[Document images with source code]
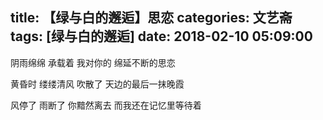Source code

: title: 【绿与白的邂逅】思恋
categories: 文艺斋
tags: [绿与白的邂逅]
date: 2018-02-10 05:09:00
---
阴雨绵绵
承载着
我对你的
绵延不断的思恋

黄昏时
缕缕清风
吹散了
天边的最后一抹晚霞

风停了 雨断了
你黯然离去
而我还在记忆里等待着
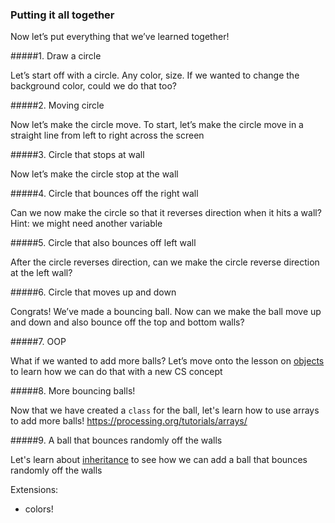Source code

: ### Putting it all together

Now let’s put everything that we’ve learned together!

#####1. Draw a circle

Let’s start off with a circle. Any color, size. If we wanted to change the background color, could we do that too?

#####2. Moving circle

Now let’s make the circle move. To start, let’s make the circle move in a straight line from left to right across the screen

#####3. Circle that stops at wall

Now let’s make the circle stop at the wall

#####4. Circle that bounces off the right wall

Can we now make the circle so that it reverses direction when it hits a wall? Hint: we might need another variable

#####5. Circle that also bounces off left wall

After the circle reverses direction, can we make the circle reverse direction at the left wall?

#####6. Circle that moves up and down

Congrats! We’ve made a bouncing ball. Now can we make the ball move up and down and also bounce off the top and bottom walls?

#####7. OOP

What if we wanted to add more balls? Let’s move onto the lesson on [objects](objects.md) to learn how we can do that with a new CS concept

#####8. More bouncing balls!

Now that we have created a `class` for the ball, let's learn how to use arrays to add more balls! https://processing.org/tutorials/arrays/

#####9. A ball that bounces randomly off the walls

Let's learn about [inheritance](inheritance.md) to see how we can add a ball that bounces randomly off the walls

Extensions:
- colors!

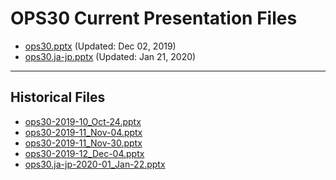 <!--
This is a machine generated file,
and should not be edited,
as it will be overwritten with future updates.

If you have questions around this process
please contact Scott Cate
-->

# OPS30 Current Presentation Files

- [ops30.pptx](https://globaleventcdn.blob.core.windows.net/assets/ops/ops30/ops30.pptx) (Updated: Dec 02, 2019)
- [ops30.ja-jp.pptx](https://globaleventcdn.blob.core.windows.net/assets/ops/ops30/ops30.ja-jp.pptx) (Updated: Jan 21, 2020)
---
## Historical Files
- [ops30-2019-10_Oct-24.pptx](https://globaleventcdn.blob.core.windows.net/assets/ops/ops30/ops30-2019-10_Oct-24.pptx)
- [ops30-2019-11_Nov-04.pptx](https://globaleventcdn.blob.core.windows.net/assets/ops/ops30/ops30-2019-11_Nov-04.pptx)
- [ops30-2019-11_Nov-30.pptx](https://globaleventcdn.blob.core.windows.net/assets/ops/ops30/ops30-2019-11_Nov-30.pptx)
- [ops30-2019-12_Dec-04.pptx](https://globaleventcdn.blob.core.windows.net/assets/ops/ops30/ops30-2019-12_Dec-04.pptx)
- [ops30.ja-jp-2020-01_Jan-22.pptx](https://globaleventcdn.blob.core.windows.net/assets/ops/ops30/ops30.ja-jp-2020-01_Jan-22.pptx)


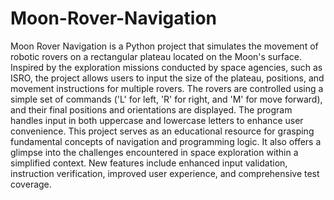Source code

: # Moon-Rover-Navigation
Moon Rover Navigation is a Python project that simulates the movement of robotic rovers on a rectangular plateau located on the Moon's surface. Inspired by the exploration missions conducted by space agencies, such as ISRO, the project allows users to input the size of the plateau, positions, and movement instructions for multiple rovers. The rovers are controlled using a simple set of commands ('L' for left, 'R' for right, and 'M' for move forward), and their final positions and orientations are displayed. The program handles input in both uppercase and lowercase letters to enhance user convenience. This project serves as an educational resource for grasping fundamental concepts of navigation and programming logic. It also offers a glimpse into the challenges encountered in space exploration within a simplified context.
 New features include enhanced input validation, instruction verification, improved user experience, and comprehensive test coverage. 
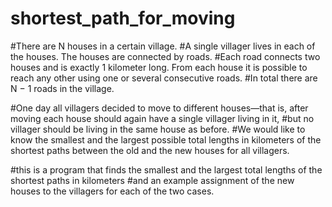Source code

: # shortest_path_for_moving
#There are N houses in a certain village.
#A single villager lives in each of the houses. The houses are connected by roads. 
#Each road connects two houses and is exactly 1 kilometer long. From each house it is possible to reach any other using one or several consecutive roads. 
#In total there are N − 1 roads in the village.

#One day all villagers decided to move to different houses—that is, after moving each house should again have a single villager living in it, 
#but no villager should be living in the same house as before. 
#We would like to know the smallest and the largest possible total lengths in kilometers of the shortest paths between the old and the new houses for all villagers.

#this is a program that finds the smallest and the largest total lengths of the shortest paths in kilometers 
#and an example assignment of the new houses to the villagers for each of the two cases.
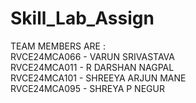# Skill_Lab_Assign

TEAM MEMBERS ARE :<BR>
RVCE24MCA066 - VARUN SRIVASTAVA <BR>
RVCE24MCA011 - R DARSHAN NAGPAL<BR>
RVCE24MCA101 - SHREEYA ARJUN MANE <BR>
RVCE24MCA095 - SHREYA P NEGUR<BR>
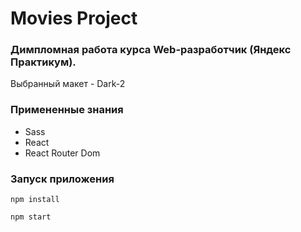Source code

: # Movies Project

### Димпломная работа курсa Web-разработчик (Яндекс Практикум).

Выбранный макет - Dark-2

### Примененные знания

- Sass
- React
- React Router Dom

### Запуск приложения

`npm install`

`npm start`
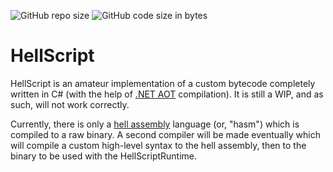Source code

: ![GitHub repo size](https://img.shields.io/github/repo-size/Sombody101/HellScript) ![GitHub code size in bytes](https://img.shields.io/github/languages/code-size/Sombody101/HellScript)

# HellScript
HellScript is an amateur implementation of a custom bytecode completely written in C# (with the help of [.NET AOT](https://learn.microsoft.com/en-us/dotnet/core/deploying/native-aot/?tabs=net7%2Cwindowshttps://learn.microsoft.com/en-us/dotnet/core/deploying/native-aot/?tabs=net7%2Cwindows) compilation). It is still a WIP, and as such, will not work correctly.

Currently, there is only a [hell assembly](./test/test.hasm) language (or, "hasm") which is compiled to a raw binary. A second compiler will be made eventually which will compile
a custom high-level syntax to the hell assembly, then to the binary to be used with the HellScriptRuntime.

Work to be completed. Return every record exactly, without the pictures.

Your solution.
Source code

: title: 【绿与白的邂逅】思恋
categories: 文艺斋
tags: [绿与白的邂逅]
date: 2018-02-10 05:09:00
---
阴雨绵绵
承载着
我对你的
绵延不断的思恋

黄昏时
缕缕清风
吹散了
天边的最后一抹晚霞

风停了 雨断了
你黯然离去
而我还在记忆里等待着
Source code

: ### Putting it all together

Now let’s put everything that we’ve learned together!

#####1. Draw a circle

Let’s start off with a circle. Any color, size. If we wanted to change the background color, could we do that too?

#####2. Moving circle

Now let’s make the circle move. To start, let’s make the circle move in a straight line from left to right across the screen

#####3. Circle that stops at wall

Now let’s make the circle stop at the wall

#####4. Circle that bounces off the right wall

Can we now make the circle so that it reverses direction when it hits a wall? Hint: we might need another variable

#####5. Circle that also bounces off left wall

After the circle reverses direction, can we make the circle reverse direction at the left wall?

#####6. Circle that moves up and down

Congrats! We’ve made a bouncing ball. Now can we make the ball move up and down and also bounce off the top and bottom walls?

#####7. OOP

What if we wanted to add more balls? Let’s move onto the lesson on [objects](objects.md) to learn how we can do that with a new CS concept

#####8. More bouncing balls!

Now that we have created a `class` for the ball, let's learn how to use arrays to add more balls! https://processing.org/tutorials/arrays/

#####9. A ball that bounces randomly off the walls

Let's learn about [inheritance](inheritance.md) to see how we can add a ball that bounces randomly off the walls

Extensions:
- colors!

 <!--
This is a machine generated file,
and should not be edited,
as it will be overwritten with future updates.

If you have questions around this process
please contact Scott Cate
-->

# OPS30 Current Presentation Files

- [ops30.pptx](https://globaleventcdn.blob.core.windows.net/assets/ops/ops30/ops30.pptx) (Updated: Dec 02, 2019)
- [ops30.ja-jp.pptx](https://globaleventcdn.blob.core.windows.net/assets/ops/ops30/ops30.ja-jp.pptx) (Updated: Jan 21, 2020)
---
## Historical Files
- [ops30-2019-10_Oct-24.pptx](https://globaleventcdn.blob.core.windows.net/assets/ops/ops30/ops30-2019-10_Oct-24.pptx)
- [ops30-2019-11_Nov-04.pptx](https://globaleventcdn.blob.core.windows.net/assets/ops/ops30/ops30-2019-11_Nov-04.pptx)
- [ops30-2019-11_Nov-30.pptx](https://globaleventcdn.blob.core.windows.net/assets/ops/ops30/ops30-2019-11_Nov-30.pptx)
- [ops30-2019-12_Dec-04.pptx](https://globaleventcdn.blob.core.windows.net/assets/ops/ops30/ops30-2019-12_Dec-04.pptx)
- [ops30.ja-jp-2020-01_Jan-22.pptx](https://globaleventcdn.blob.core.windows.net/assets/ops/ops30/ops30.ja-jp-2020-01_Jan-22.pptx)


Source code

: # Moon-Rover-Navigation
Moon Rover Navigation is a Python project that simulates the movement of robotic rovers on a rectangular plateau located on the Moon's surface. Inspired by the exploration missions conducted by space agencies, such as ISRO, the project allows users to input the size of the plateau, positions, and movement instructions for multiple rovers. The rovers are controlled using a simple set of commands ('L' for left, 'R' for right, and 'M' for move forward), and their final positions and orientations are displayed. The program handles input in both uppercase and lowercase letters to enhance user convenience. This project serves as an educational resource for grasping fundamental concepts of navigation and programming logic. It also offers a glimpse into the challenges encountered in space exploration within a simplified context.
 New features include enhanced input validation, instruction verification, improved user experience, and comprehensive test coverage. 
Source code

: # shortest_path_for_moving
#There are N houses in a certain village.
#A single villager lives in each of the houses. The houses are connected by roads. 
#Each road connects two houses and is exactly 1 kilometer long. From each house it is possible to reach any other using one or several consecutive roads. 
#In total there are N − 1 roads in the village.

#One day all villagers decided to move to different houses—that is, after moving each house should again have a single villager living in it, 
#but no villager should be living in the same house as before. 
#We would like to know the smallest and the largest possible total lengths in kilometers of the shortest paths between the old and the new houses for all villagers.

#this is a program that finds the smallest and the largest total lengths of the shortest paths in kilometers 
#and an example assignment of the new houses to the villagers for each of the two cases.
# Skill_Lab_Assign

TEAM MEMBERS ARE :<BR>
RVCE24MCA066 - VARUN SRIVASTAVA <BR>
RVCE24MCA011 - R DARSHAN NAGPAL<BR>
RVCE24MCA101 - SHREEYA ARJUN MANE <BR>
RVCE24MCA095 - SHREYA P NEGUR<BR>
Source code

: # Movies Project

### Димпломная работа курсa Web-разработчик (Яндекс Практикум).

Выбранный макет - Dark-2

### Примененные знания

- Sass
- React
- React Router Dom

### Запуск приложения

`npm install`

`npm start`
Source code

: ![GitHub repo size](https://img.shields.io/github/repo-size/Sombody101/HellScript) ![GitHub code size in bytes](https://img.shields.io/github/languages/code-size/Sombody101/HellScript)

# HellScript
HellScript is an amateur implementation of a custom bytecode completely written in C# (with the help of [.NET AOT](https://learn.microsoft.com/en-us/dotnet/core/deploying/native-aot/?tabs=net7%2Cwindowshttps://learn.microsoft.com/en-us/dotnet/core/deploying/native-aot/?tabs=net7%2Cwindows) compilation). It is still a WIP, and as such, will not work correctly.

Currently, there is only a [hell assembly](./test/test.hasm) language (or, "hasm") which is compiled to a raw binary. A second compiler will be made eventually which will compile
a custom high-level syntax to the hell assembly, then to the binary to be used with the HellScriptRuntime.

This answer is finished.